To change the custom colour option of the different sections such as Mails, attachments, chats, SMS etc. Click on “Item Colour Setting”. It will help to differentiate between Mail, Chat, Call etc. from the graph and help in fast Timeline analysis in Forensics.

After the Time Analysis process the forensic tool allows the user to view the email data on the time basis. Right click on the timeline bar from which you want to view the email data and select the option “View Selected Items” obtain the list of email data on that time period.

Now Preview the resultant email data with its meta details. The tool also displays meta -details such as Subject, From, To, Sent, Received, MD5, Size etc.” as a summery without opening the message.

Timeline Analysis process is also provides the option to export data into various file format like PDF, PST, MSG, HTML etc. similar to Link Analysis software feature which helps to save and refer the collected information in the various stages analysis.

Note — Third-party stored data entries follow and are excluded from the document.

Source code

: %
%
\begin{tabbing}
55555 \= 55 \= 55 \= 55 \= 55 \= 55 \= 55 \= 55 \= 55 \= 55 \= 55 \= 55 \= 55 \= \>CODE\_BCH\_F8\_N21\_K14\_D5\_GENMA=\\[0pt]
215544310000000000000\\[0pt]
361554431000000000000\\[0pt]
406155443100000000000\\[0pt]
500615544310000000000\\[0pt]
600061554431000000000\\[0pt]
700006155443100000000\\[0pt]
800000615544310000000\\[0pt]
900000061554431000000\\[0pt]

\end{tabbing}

Through the printing option provided by the analysis tool examiner can easily generate the hard copy of the Timeline analysis artifacts for the court submitting purpose. Mostly these reports are generated in PDF file format.


Link Analysis in Digital Forensics is the process of finding connection or relationship between network nodes or users and Timeline Analysis in Digital Forensics is performing to obtaining the information with related to the time period. MailXaminer is a Digital Forensic software tool which provides both these features in a single platform that will help the investigators to visualize and obtain the information in a timely manner and also help to create an effective report using the obtained information.